Posts tagged ‘Java’
The First Multi-Lingual, Valid Measure of CS1 Knowledge: Allison Tew Defends
Allison Elliott Tew has been working for five years to be able to figure out how we can compare different approaches to teaching CS1. As Alan Kay noted in his comments to my recent previous post on computing education research, there are lots of factors, like who is taking the class and what they’re doing in the class. But to make a fair comparison in terms of the inputs, we need a stable measure of the output. Allison made a pass in 2005, but became worried when she couldn’t replicate her results in later semesters. She decided that the problem was that we had no scientific tool that we could rely on to measure CS1 knowledge. We have had no way of measuring what students learn in CS1, in a way that was independent of language or approach, that was reliable and valid. Allison set out to create one.
Allison defends this week. She took a huge gamble — at the end of her dissertation work, she collected two multiple choice question exams from each of 952 subjects. If you get that wrong, you can’t really try again.
She doesn’t need to. She won.
Her dissertation had three main questions.
(1) How do you do this? All the standard educational assessment methods involve comparing new methods to old methods in order to validate them. How do you bootstrap a new test when one has never been created before? She developed a multi-step process for validating her exam, and she carefully defined the range of the test using a combination of text analysis and curriculum standards.
(2) Can you use pseudo-code to make the test language-independent? First, she developed 3 open-ended versions of her test in MATLAB, Python, and Java, then had subjects take those. By analyzing those, she was able to find three distractors (wrong answers) for every question that covered the top three wrong answers in each language — which by itself was pretty amazing. I wouldn’t have guessed that the same mistakes would be made in all three languages.
Then she developed her pseudo-code test. She ran subjects through two sessions (counter-balanced). In one session, they took the test in their “native” language (whatever their CS1 was in), and in another (a week later, to avoid learning effects), the pseudo-code version.
The pseudo-code and native language tests were strongly correlated. The social scientists say that, in this kind of comparison, a correlation statistic r over 0.37 is considered the same test. She beat that on every language.
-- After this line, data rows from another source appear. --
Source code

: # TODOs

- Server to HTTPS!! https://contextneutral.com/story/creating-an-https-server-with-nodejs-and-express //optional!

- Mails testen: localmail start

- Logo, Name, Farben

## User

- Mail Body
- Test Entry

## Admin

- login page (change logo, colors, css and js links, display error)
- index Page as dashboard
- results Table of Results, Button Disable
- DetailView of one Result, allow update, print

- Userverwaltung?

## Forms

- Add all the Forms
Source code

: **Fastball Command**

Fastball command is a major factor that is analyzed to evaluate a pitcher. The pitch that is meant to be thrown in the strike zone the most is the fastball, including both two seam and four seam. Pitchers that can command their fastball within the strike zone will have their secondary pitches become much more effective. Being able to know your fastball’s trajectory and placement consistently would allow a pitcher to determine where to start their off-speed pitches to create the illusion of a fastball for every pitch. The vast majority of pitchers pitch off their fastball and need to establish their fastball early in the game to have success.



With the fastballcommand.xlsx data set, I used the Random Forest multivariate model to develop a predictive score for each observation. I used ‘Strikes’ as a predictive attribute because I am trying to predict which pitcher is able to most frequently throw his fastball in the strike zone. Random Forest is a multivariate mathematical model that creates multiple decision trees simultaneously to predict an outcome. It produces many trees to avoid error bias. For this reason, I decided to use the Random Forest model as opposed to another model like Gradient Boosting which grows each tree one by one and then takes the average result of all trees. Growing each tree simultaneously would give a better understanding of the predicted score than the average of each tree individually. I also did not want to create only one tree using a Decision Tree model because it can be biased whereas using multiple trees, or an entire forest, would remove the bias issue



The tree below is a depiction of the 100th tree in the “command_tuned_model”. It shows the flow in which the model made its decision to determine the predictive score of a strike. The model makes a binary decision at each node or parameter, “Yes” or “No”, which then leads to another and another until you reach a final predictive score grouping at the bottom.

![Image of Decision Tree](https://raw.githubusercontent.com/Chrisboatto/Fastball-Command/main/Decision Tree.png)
Notice that the Python correlation was only .415. She then split out the Python CS1 with only CS majors, from the one with mostly non-majors. That’s the .615 vs. the .372 — CS majors will always beat non-majors. One of her hypotheses was that this transfer from native code to pseudo-code would work best for the best students. She found that that was true. She split her subjects into quartiles and the top quartile was significantly different than the third, the third from the second, and so on. I think that this is really important for all those folks who might say, “Oh sure, your students did badly. Our students would rock that exam!” (As I mentioned, the average score on the pseudo-code test was 33.78%, and 48.61% on the “native” language test.) Excellent! Allison’s test works even better as a proxy test for really good students. Do show us better results, then publish it and tell us how you did it!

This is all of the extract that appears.